When you retype the records that follow, keep each word as it is and drop any pictures.

::::

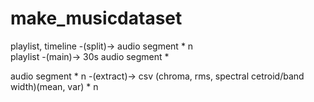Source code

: # make_musicdataset
playlist, timeline -(split)-> audio segment * n  
playlist -(main)-> 30s audio segment * 

audio segment * n -(extract)-> csv (chroma, rms, spectral cetroid/band width)(mean, var) * n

::::

OUTPUT OF THE TASK:
Source code

: # make_musicdataset
playlist, timeline -(split)-> audio segment * n  
playlist -(main)-> 30s audio segment * 

audio segment * n -(extract)-> csv (chroma, rms, spectral cetroid/band width)(mean, var) * n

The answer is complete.